- [Prompt] Bring together all lines of the material below that contain the string "Andy".

- [Source material]

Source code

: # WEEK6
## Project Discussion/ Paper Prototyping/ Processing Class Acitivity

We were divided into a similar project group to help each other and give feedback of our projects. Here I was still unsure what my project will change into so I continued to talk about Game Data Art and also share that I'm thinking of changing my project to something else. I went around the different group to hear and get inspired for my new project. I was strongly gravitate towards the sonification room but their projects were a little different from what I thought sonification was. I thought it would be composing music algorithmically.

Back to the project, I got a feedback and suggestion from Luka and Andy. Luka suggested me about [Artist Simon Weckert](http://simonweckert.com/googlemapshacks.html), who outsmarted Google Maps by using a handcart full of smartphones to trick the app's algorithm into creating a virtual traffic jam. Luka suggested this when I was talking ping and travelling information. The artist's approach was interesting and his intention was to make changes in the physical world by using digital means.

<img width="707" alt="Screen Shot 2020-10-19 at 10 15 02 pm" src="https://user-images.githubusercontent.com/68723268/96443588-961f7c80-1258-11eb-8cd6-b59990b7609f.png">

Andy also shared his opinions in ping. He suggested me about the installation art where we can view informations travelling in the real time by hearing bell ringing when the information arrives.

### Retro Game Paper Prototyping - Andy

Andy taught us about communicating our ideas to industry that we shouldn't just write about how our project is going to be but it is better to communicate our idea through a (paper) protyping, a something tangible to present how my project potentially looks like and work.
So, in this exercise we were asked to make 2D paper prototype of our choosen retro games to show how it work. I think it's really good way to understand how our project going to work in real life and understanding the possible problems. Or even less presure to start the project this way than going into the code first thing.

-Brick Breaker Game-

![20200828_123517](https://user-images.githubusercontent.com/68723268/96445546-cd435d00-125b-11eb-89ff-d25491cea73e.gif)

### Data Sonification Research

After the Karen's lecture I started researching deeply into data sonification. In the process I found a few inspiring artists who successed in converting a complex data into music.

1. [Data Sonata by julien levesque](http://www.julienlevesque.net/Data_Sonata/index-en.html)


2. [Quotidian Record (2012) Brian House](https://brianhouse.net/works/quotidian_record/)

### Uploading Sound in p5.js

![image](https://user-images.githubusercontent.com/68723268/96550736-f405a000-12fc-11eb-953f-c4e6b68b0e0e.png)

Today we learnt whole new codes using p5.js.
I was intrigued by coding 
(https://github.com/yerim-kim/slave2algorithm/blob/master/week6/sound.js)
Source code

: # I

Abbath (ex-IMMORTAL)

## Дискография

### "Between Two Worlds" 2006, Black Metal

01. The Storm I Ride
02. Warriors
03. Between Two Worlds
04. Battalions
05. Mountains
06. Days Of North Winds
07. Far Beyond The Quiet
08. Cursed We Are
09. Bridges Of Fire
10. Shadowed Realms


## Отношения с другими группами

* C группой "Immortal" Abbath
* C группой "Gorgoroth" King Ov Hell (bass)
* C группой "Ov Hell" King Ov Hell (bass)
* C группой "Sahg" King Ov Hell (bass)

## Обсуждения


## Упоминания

- [Answer area]
Back to the project, I got a feedback and suggestion from Luka and Andy. Luka suggested me about [Artist Simon Weckert](http://simonweckert.com/googlemapshacks.html), who outsmarted Google Maps by using a handcart full of smartphones to trick the app's algorithm into creating a virtual traffic jam. Luka suggested this when I was talking ping and travelling information. The artist's approach was interesting and his intention was to make changes in the physical world by using digital means.
Andy also shared his opinions in ping. He suggested me about the installation art where we can view informations travelling in the real time by hearing bell ringing when the information arrives.
### Retro Game Paper Prototyping - Andy
Andy taught us about communicating our ideas to industry that we shouldn't just write about how our project is going to be but it is better to communicate our idea through a (paper) protyping, a something tangible to present how my project potentially looks like and work.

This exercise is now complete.